EXERCISE PROMPT = Look through the entries below. Report each line that has the word "Management" in it.

GIVEN DATA =
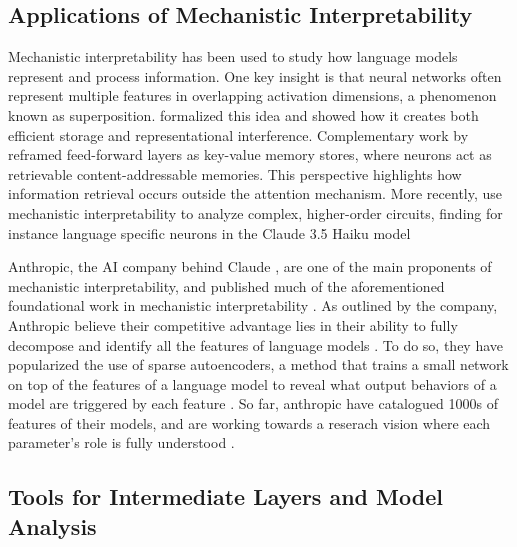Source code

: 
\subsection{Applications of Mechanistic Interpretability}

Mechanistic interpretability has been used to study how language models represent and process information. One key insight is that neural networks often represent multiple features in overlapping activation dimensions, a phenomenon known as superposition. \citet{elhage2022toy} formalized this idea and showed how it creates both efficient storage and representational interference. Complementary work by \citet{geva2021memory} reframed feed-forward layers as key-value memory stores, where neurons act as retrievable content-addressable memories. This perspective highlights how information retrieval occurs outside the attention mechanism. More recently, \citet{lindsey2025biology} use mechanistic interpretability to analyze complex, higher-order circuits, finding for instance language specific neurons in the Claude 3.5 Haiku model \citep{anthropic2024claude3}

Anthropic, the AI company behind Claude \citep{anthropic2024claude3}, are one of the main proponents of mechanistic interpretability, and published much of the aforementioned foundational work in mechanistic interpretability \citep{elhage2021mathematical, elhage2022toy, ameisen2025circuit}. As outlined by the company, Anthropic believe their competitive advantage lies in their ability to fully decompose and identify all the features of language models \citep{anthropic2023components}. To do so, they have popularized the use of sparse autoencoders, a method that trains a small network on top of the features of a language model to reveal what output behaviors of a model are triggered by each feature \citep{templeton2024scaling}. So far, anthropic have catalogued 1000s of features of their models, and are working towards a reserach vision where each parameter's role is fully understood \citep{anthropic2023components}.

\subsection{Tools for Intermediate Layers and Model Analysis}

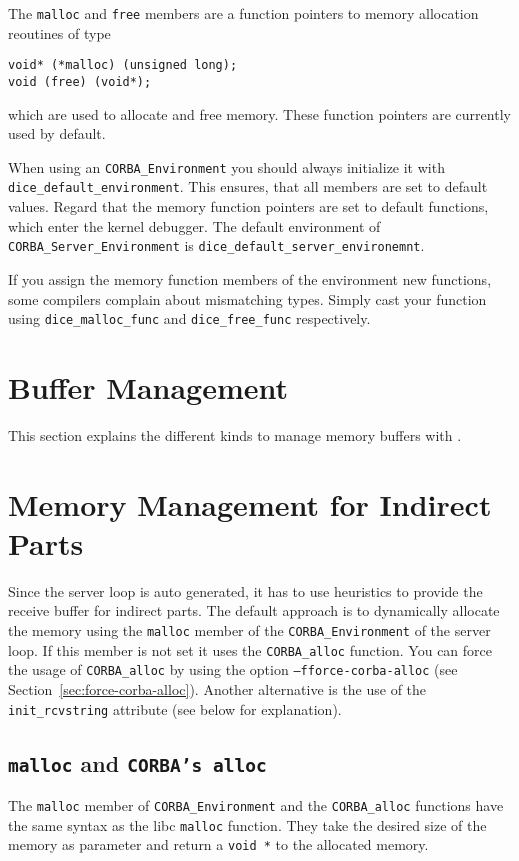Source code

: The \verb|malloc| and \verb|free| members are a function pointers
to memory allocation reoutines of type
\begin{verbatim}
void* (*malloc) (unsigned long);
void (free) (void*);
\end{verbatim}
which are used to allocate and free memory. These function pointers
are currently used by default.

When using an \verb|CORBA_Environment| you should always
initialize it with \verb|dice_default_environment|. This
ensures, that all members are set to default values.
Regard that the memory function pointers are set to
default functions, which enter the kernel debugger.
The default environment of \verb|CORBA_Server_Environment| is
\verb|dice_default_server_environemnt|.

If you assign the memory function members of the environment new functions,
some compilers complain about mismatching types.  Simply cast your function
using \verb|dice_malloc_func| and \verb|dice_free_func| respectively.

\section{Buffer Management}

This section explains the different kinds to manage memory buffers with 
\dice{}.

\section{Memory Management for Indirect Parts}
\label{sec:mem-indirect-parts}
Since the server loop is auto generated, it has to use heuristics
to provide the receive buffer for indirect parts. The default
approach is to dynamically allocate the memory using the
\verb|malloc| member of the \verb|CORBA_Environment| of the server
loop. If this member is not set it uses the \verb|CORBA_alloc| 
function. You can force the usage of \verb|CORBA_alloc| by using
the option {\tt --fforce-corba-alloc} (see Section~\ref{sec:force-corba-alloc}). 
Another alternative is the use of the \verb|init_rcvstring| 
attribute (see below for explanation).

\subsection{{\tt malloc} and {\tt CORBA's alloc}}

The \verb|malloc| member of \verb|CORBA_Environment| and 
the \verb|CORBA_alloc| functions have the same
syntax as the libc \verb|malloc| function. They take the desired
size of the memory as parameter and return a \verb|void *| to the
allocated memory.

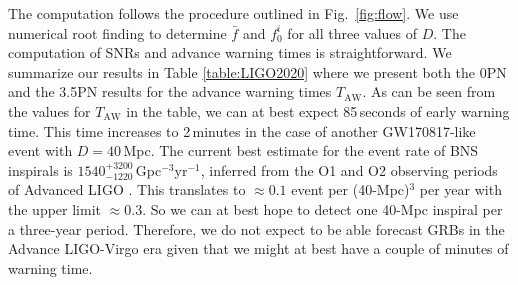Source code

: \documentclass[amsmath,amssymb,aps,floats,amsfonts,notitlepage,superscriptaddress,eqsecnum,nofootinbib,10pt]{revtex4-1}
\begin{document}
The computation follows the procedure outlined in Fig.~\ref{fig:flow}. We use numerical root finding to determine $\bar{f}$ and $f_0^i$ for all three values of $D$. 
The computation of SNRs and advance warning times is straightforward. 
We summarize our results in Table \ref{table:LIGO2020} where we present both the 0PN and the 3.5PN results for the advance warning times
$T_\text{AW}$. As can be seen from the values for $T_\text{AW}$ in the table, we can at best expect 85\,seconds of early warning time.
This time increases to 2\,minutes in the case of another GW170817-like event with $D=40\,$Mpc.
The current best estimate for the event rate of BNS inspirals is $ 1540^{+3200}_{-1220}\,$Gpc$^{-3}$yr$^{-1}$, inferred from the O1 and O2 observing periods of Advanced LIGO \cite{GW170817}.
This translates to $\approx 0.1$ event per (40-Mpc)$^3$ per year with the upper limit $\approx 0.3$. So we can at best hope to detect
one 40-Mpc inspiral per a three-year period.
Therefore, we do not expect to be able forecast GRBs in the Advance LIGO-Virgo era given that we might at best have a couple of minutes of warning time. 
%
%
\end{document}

PROBLEM SOLUTION =
\section{Buffer Management}
\section{Memory Management for Indirect Parts}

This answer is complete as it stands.